BOSTON - Shane Victorino made his return to the Red Sox on Saturday and seemed to pick up right where he left off for them.

Before Victorino hit the disabled list, he was actually hitting pretty well for them. He took the field on Saturday in the midst of a six-game hitting streak and had reached base in each of his previous seven games, batting .563 with a .632 OBP and .813 slugging percentage.

His hitting streak was extended to seven games on Saturday, as Victorino returned and went 2-for-4 out of the eighth spot in the order, scoring two runs along the way. He singled in his first at-bat of the game (WATCH) and again in his last. He's now 11-for-20 with four runs, a double, a home run, an RBI and three walks over his past seven games.
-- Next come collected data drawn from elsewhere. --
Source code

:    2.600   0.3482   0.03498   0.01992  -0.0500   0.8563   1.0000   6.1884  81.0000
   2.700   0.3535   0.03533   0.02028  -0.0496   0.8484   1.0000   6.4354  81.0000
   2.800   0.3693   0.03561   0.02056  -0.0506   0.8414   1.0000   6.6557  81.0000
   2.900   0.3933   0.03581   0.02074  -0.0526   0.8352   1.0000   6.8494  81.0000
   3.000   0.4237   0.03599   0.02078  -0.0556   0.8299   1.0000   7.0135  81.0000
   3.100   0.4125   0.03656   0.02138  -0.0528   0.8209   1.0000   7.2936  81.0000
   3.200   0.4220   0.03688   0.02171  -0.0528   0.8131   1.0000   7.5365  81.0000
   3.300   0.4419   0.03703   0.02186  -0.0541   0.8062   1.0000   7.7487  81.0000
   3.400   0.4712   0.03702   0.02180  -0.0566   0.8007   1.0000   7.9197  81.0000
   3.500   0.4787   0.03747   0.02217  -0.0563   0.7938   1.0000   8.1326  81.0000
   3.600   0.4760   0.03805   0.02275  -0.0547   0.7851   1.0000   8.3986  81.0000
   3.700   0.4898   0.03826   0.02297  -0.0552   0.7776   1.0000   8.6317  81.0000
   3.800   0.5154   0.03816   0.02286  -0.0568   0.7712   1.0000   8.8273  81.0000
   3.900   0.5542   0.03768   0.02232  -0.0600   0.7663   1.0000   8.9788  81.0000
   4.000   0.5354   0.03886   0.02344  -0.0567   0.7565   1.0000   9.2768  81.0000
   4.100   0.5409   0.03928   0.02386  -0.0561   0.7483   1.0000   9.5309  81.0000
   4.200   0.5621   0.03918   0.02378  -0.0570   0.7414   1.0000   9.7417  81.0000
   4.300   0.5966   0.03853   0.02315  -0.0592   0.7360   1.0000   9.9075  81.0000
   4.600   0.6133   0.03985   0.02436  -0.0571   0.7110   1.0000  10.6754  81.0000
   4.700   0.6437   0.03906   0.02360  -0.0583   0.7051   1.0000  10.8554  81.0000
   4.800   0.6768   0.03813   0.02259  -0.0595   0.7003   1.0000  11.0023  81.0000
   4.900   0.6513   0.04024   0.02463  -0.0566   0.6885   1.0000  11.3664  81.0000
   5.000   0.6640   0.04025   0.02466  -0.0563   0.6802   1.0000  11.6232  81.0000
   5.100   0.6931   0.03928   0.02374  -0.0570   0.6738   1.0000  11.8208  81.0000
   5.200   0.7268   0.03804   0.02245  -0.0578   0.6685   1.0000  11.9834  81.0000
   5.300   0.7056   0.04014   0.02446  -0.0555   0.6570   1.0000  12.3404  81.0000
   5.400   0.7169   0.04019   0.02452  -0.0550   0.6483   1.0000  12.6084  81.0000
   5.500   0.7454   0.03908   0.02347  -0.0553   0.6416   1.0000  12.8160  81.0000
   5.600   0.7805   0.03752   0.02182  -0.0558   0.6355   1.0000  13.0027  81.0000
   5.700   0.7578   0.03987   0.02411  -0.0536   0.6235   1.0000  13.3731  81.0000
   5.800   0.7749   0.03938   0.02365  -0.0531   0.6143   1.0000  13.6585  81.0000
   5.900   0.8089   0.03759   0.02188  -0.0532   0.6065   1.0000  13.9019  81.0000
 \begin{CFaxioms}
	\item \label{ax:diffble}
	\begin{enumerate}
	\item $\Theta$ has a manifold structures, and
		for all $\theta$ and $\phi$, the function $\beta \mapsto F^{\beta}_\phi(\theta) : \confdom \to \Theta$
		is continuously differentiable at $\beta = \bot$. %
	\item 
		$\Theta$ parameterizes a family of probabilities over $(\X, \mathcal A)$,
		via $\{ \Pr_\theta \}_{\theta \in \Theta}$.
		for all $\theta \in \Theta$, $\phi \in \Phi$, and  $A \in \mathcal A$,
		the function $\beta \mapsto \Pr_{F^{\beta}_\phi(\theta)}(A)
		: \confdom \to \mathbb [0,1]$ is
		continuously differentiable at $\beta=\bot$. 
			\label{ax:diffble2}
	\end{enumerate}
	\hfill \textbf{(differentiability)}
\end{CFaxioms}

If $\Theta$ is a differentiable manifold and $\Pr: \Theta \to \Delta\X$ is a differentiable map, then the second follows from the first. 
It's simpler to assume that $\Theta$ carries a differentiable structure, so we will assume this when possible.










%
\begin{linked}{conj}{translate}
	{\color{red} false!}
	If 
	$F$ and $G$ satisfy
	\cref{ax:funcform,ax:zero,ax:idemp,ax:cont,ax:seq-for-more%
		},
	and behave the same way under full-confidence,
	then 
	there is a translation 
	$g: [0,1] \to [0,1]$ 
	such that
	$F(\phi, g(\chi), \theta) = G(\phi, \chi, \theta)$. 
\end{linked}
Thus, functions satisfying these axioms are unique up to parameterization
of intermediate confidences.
"He steps right back in with a couple of base hits," Farrell said of Victorino. "We all know the start and stop of his season, but to have another guy in the bottom of the order right now with base stealing ability, two base hits against a right-hander today, very encouraging."

But Victorino was not alone in his production at the bottom of the order. While the Sox 4-7 hitters combined to go 0-for-16 (not counting replacement Alejandro De Aza's single - though it was pretty sweet, so watch it here), Victorino and the No. 9 hitter, catcher Sandy Leon, combined to go 5-for-8, as Leon smacked three singles and scored twice himself.

Leon is certainly not known for his bat. The three hits raised his average to .174 on the season. He plays because he and Clay Buchholz have a great thing going on, as evidenced by Buchholz's performance this season. The hits on the day are an added bonus, but something that doesn't go unnoticed.

"Sandy is a good player," Buchholz said. "It's tough to do once every five days go out and try to hit big league pitching. That's been everybody's knock on him as he's not as strong of a hitter as a couple other guys. But he doesn't get to do it quite as often. You do that with anybody it's tough to go out there and hit when you haven't been in the box four or five days.

"So I tip my cap to him for going out there not letting batting affect what he's doing behind the plate because he could very easily do that. That's just not the way he works. It's catching over hitting when he's not hitting. He gets a couple knocks, and that's good too."